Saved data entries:
-=-=-
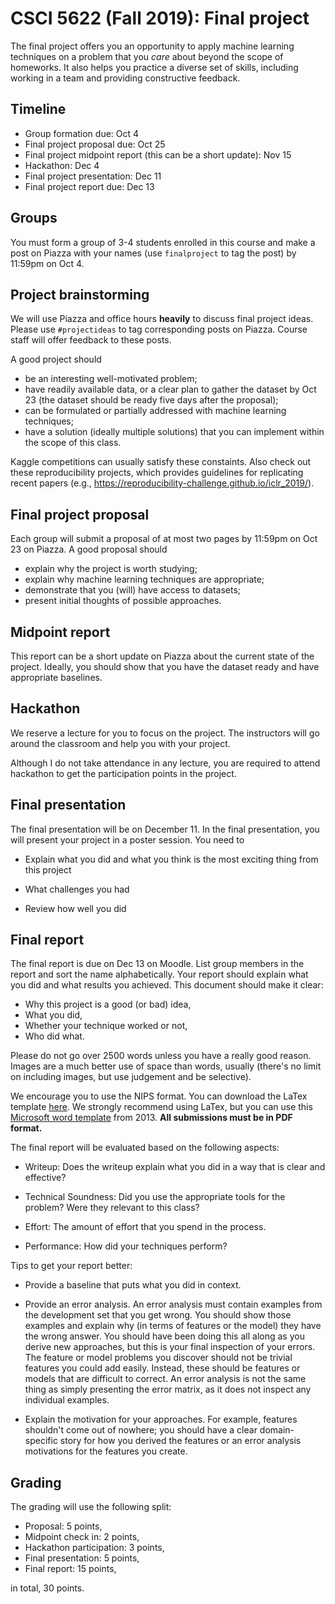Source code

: # CSCI 5622 (Fall 2019): Final project

The final project offers you an opportunity to apply machine learning techniques on a problem that you *care* about beyond the scope of homeworks. It also helps you practice a diverse set of skills, including working in a team and providing constructive feedback.


## Timeline

* Group formation due: Oct 4
* Final project proposal due: Oct 25
* Final project midpoint report (this can be a short update): Nov 15
* Hackathon: Dec 4 
* Final project presentation: Dec 11
* Final project report due: Dec 13

## Groups

You must form a group of 3-4 students enrolled in this course and make a post on Piazza with your names (use `finalproject` to tag the post) by 11:59pm on Oct 4. 

## Project brainstorming

We will use Piazza and office hours **heavily** to discuss final project ideas. Please use `#projectideas` to tag corresponding posts on Piazza. Course staff will offer feedback to these posts.

A good project should    

* be an interesting well-motivated problem;
* have readily available data, or a clear plan to gather the dataset by Oct 23 (the dataset should be ready five days after the proposal);
* can be formulated or partially addressed with machine learning techniques;
* have a solution (ideally multiple solutions) that you can implement within the scope of this class.

Kaggle competitions can usually satisfy these constaints. Also check out these reproducibility projects, which provides guidelines for replicating recent papers (e.g., https://reproducibility-challenge.github.io/iclr_2019/).



## Final project proposal

Each group will submit a proposal of at most two pages by 11:59pm on Oct 23 on Piazza. A good proposal should

* explain why the project is worth studying;
* explain why machine learning techniques are appropriate;
* demonstrate that you (will) have access to datasets;
* present initial thoughts of possible approaches.

## Midpoint report

This report can be a short update on Piazza about the current state of the project. Ideally, you should show that you have the dataset ready and have appropriate baselines.

## Hackathon

We reserve a lecture for you to focus on the project. The instructors will go around the classroom and help you with your project.

Although I do not take attendance in any lecture, you are required to attend hackathon to get the participation points in the project.


## Final presentation

The final presentation will be on December 11.  In the final presentation, you will present your project in a poster session.
You need to 

* Explain what you did and what you think is the most exciting thing from this project

* What challenges you had

* Review how well you did

## Final report

The final report is due on Dec 13 on Moodle. List group members in the report and sort the name alphabetically. Your report should explain what
you did and what results you achieved.  This document should
make it clear:

* Why this project is a good (or bad) idea,
* What you did,
* Whether your technique worked or not,
* Who did what.


Please do not go over 2500 words unless you have a really good reason.
Images are a much better use of space than words, usually (there's no
limit on including images, but use judgement and be selective).

We encourage you to use the NIPS format. You can download the LaTex template [here](https://neurips.cc/Conferences/2019/PaperInformation/StyleFiles). We strongly recommend using LaTex, but you can use this [Microsoft word template](http://web.archive.org/web/20130424174118/http://media.nips.cc/Conferences/2013/Styles/nips2013.docx) from 2013.
**All submissions must be in PDF format.**

The final report will be evaluated based on the following aspects:

* Writeup: Does the writeup explain what you did in a way that is clear and effective?

* Technical Soundness: Did you use the appropriate tools for the problem? Were they relevant to this class?

* Effort: The amount of effort that you spend in the process.

* Performance: How did your techniques perform?

Tips to get your report better:

* Provide a baseline that puts what you did in context.

* Provide an error analysis.  An error analysis must contain examples from the
  development set that you get wrong.  You should show those examples
  and explain why (in terms of features or the model) they have the
  wrong answer.  You should have been doing this all along as you
  derive new approaches, but this is your final inspection of
  your errors. The feature or model problems you discover should not
  be trivial features you could add easily.  Instead, these should be
  features or models that are difficult to correct.  An error analysis
  is not the same thing as simply presenting the error matrix, as it
  does not inspect any individual examples.

* Explain the motivation for your approaches.  For example, features shouldn't come out of nowhere; you should have a clear domain-specific story for how you derived the features or an error analysis motivations for the features you create.


## Grading

The grading will use the following split:

* Proposal: 5 points,
* Midpoint check in: 2 points,
* Hackathon participation: 3 points,
* Final presentation: 5 points,
* Final report: 15 points,

in total, 30 points.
-=-=-
Brief: Find "Hackathon participation: 3" in the records above. Repeat its line and every later line exactly, through the last one.

Result of the task:
* Hackathon participation: 3 points,
* Final presentation: 5 points,
* Final report: 15 points,

in total, 30 points.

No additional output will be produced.